╭─ Provided records

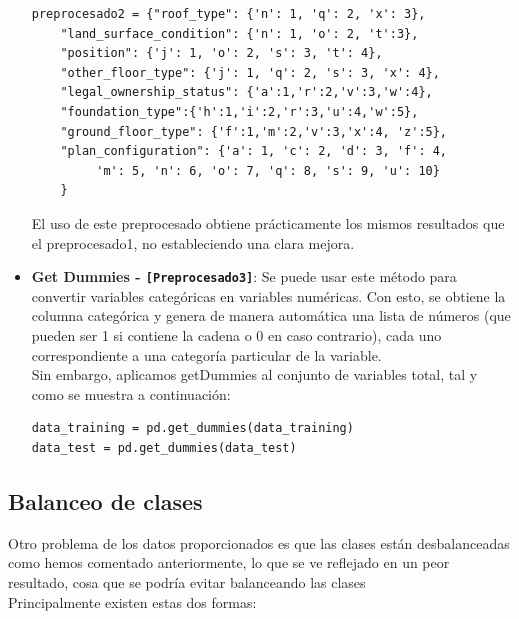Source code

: \begin{itemize}
\begin{lstlisting}[frame=single]
preprocesado2 = {"roof_type": {'n': 1, 'q': 2, 'x': 3},
	"land_surface_condition": {'n': 1, 'o': 2, 't':3},
	"position": {'j': 1, 'o': 2, 's': 3, 't': 4},
	"other_floor_type": {'j': 1, 'q': 2, 's': 3, 'x': 4},
	"legal_ownership_status": {'a':1,'r':2,'v':3,'w':4},         
	"foundation_type":{'h':1,'i':2,'r':3,'u':4,'w':5},               
	"ground_floor_type": {'f':1,'m':2,'v':3,'x':4, 'z':5},
	"plan_configuration": {'a': 1, 'c': 2, 'd': 3, 'f': 4, 
	     'm': 5, 'n': 6, 'o': 7, 'q': 8, 's': 9, 'u': 10}
	}
	\end{lstlisting}
	
	El uso de este preprocesado obtiene prácticamente los mismos resultados que el preprocesado1, no estableciendo una clara mejora.
	
	\item \textbf{Get Dummies - \texttt{[Preprocesado3]}}: Se puede usar este método para convertir variables categóricas en variables numéricas. Con esto, se obtiene la columna categórica y genera de manera automática una lista de números (que pueden ser 1 si contiene la cadena o 0 en caso contrario), cada uno correspondiente a una categoría particular de la variable. \\ Sin embargo, aplicamos getDummies al conjunto de variables total, tal y como se muestra a continuación:
	
	\begin{lstlisting}[frame=single]
data_training = pd.get_dummies(data_training)
data_test = pd.get_dummies(data_test)
	\end{lstlisting}

\end{itemize}


\subsection{Balanceo de clases}
Otro problema de los datos proporcionados es que las clases están desbalanceadas como hemos comentado anteriormente, lo que se ve reflejado en un peor resultado, cosa que se podría evitar balanceando las clases \\ 
Principalmente existen estas dos formas:


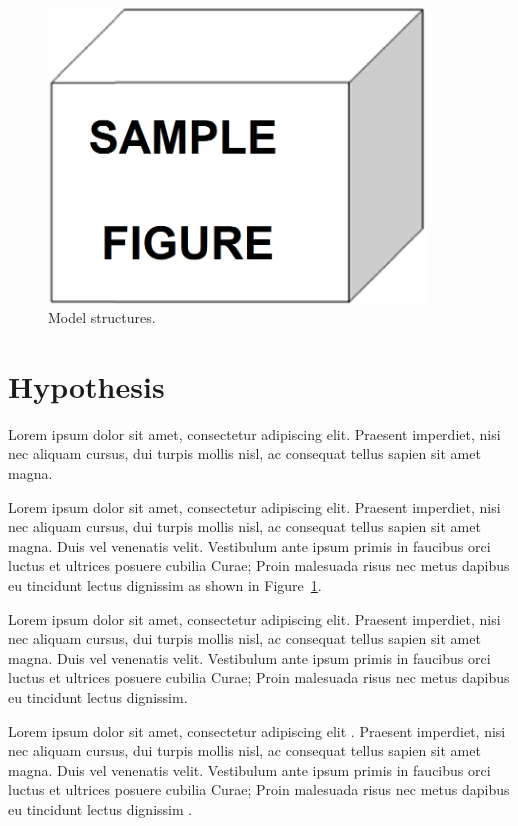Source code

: \begin{figure}[!htb]
 \centering
 \includegraphics[width=10cm,keepaspectratio=true]{./fig/sekil1}
 \vspace*{4mm}
 \caption{Model structures.}
 \label{fig:ch1-1}
\end{figure}


\section{Hypothesis}

Lorem ipsum dolor sit amet, consectetur adipiscing elit. Praesent imperdiet, nisi 
nec aliquam cursus, dui turpis mollis nisl, ac consequat tellus sapien sit amet 
magna.

Lorem ipsum dolor sit amet, consectetur adipiscing elit. Praesent imperdiet, nisi 
nec aliquam cursus, dui turpis mollis nisl, ac consequat tellus sapien sit amet 
magna. Duis vel venenatis velit. Vestibulum ante ipsum primis in faucibus orci 
luctus et ultrices posuere cubilia Curae; Proin malesuada risus nec metus dapibus 
eu tincidunt lectus dignissim as shown in Figure~\ref{fig:ch1-1}. 

Lorem ipsum dolor sit amet, consectetur adipiscing elit. Praesent imperdiet, nisi 
nec aliquam cursus, dui turpis mollis nisl, ac consequat tellus sapien sit amet 
magna. Duis vel venenatis velit. Vestibulum ante ipsum primis in faucibus orci 
luctus et ultrices posuere cubilia Curae; Proin malesuada risus nec metus dapibus 
eu tincidunt lectus dignissim. 

Lorem ipsum dolor sit amet, consectetur adipiscing elit \cite{harper2007}. Praesent imperdiet, nisi 
nec aliquam cursus, dui turpis mollis nisl, ac consequat tellus sapien sit amet 
magna. Duis vel venenatis velit. Vestibulum ante ipsum primis in faucibus orci 
luctus et ultrices posuere cubilia Curae; Proin malesuada risus nec metus dapibus 
eu tincidunt lectus dignissim \cite{unesco}.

╰─

This task asks for the data above repeated exactly, without a single picture.

▶ The completed task
Source code

: \begin{itemize}
\begin{lstlisting}[frame=single]
preprocesado2 = {"roof_type": {'n': 1, 'q': 2, 'x': 3},
	"land_surface_condition": {'n': 1, 'o': 2, 't':3},
	"position": {'j': 1, 'o': 2, 's': 3, 't': 4},
	"other_floor_type": {'j': 1, 'q': 2, 's': 3, 'x': 4},
	"legal_ownership_status": {'a':1,'r':2,'v':3,'w':4},         
	"foundation_type":{'h':1,'i':2,'r':3,'u':4,'w':5},               
	"ground_floor_type": {'f':1,'m':2,'v':3,'x':4, 'z':5},
	"plan_configuration": {'a': 1, 'c': 2, 'd': 3, 'f': 4, 
	     'm': 5, 'n': 6, 'o': 7, 'q': 8, 's': 9, 'u': 10}
	}
	\end{lstlisting}
	
	El uso de este preprocesado obtiene prácticamente los mismos resultados que el preprocesado1, no estableciendo una clara mejora.
	
	\item \textbf{Get Dummies - \texttt{[Preprocesado3]}}: Se puede usar este método para convertir variables categóricas en variables numéricas. Con esto, se obtiene la columna categórica y genera de manera automática una lista de números (que pueden ser 1 si contiene la cadena o 0 en caso contrario), cada uno correspondiente a una categoría particular de la variable. \\ Sin embargo, aplicamos getDummies al conjunto de variables total, tal y como se muestra a continuación:
	
	\begin{lstlisting}[frame=single]
data_training = pd.get_dummies(data_training)
data_test = pd.get_dummies(data_test)
	\end{lstlisting}

\end{itemize}


\subsection{Balanceo de clases}
Otro problema de los datos proporcionados es que las clases están desbalanceadas como hemos comentado anteriormente, lo que se ve reflejado en un peor resultado, cosa que se podría evitar balanceando las clases \\ 
Principalmente existen estas dos formas:


Source code

: \begin{figure}[!htb]
 \centering
 \includegraphics[width=10cm,keepaspectratio=true]{./fig/sekil1}
 \vspace*{4mm}
 \caption{Model structures.}
 \label{fig:ch1-1}
\end{figure}


\section{Hypothesis}

Lorem ipsum dolor sit amet, consectetur adipiscing elit. Praesent imperdiet, nisi 
nec aliquam cursus, dui turpis mollis nisl, ac consequat tellus sapien sit amet 
magna.

Lorem ipsum dolor sit amet, consectetur adipiscing elit. Praesent imperdiet, nisi 
nec aliquam cursus, dui turpis mollis nisl, ac consequat tellus sapien sit amet 
magna. Duis vel venenatis velit. Vestibulum ante ipsum primis in faucibus orci 
luctus et ultrices posuere cubilia Curae; Proin malesuada risus nec metus dapibus 
eu tincidunt lectus dignissim as shown in Figure~\ref{fig:ch1-1}. 

Lorem ipsum dolor sit amet, consectetur adipiscing elit. Praesent imperdiet, nisi 
nec aliquam cursus, dui turpis mollis nisl, ac consequat tellus sapien sit amet 
magna. Duis vel venenatis velit. Vestibulum ante ipsum primis in faucibus orci 
luctus et ultrices posuere cubilia Curae; Proin malesuada risus nec metus dapibus 
eu tincidunt lectus dignissim. 

Lorem ipsum dolor sit amet, consectetur adipiscing elit \cite{harper2007}. Praesent imperdiet, nisi 
nec aliquam cursus, dui turpis mollis nisl, ac consequat tellus sapien sit amet 
magna. Duis vel venenatis velit. Vestibulum ante ipsum primis in faucibus orci 
luctus et ultrices posuere cubilia Curae; Proin malesuada risus nec metus dapibus 
eu tincidunt lectus dignissim \cite{unesco}.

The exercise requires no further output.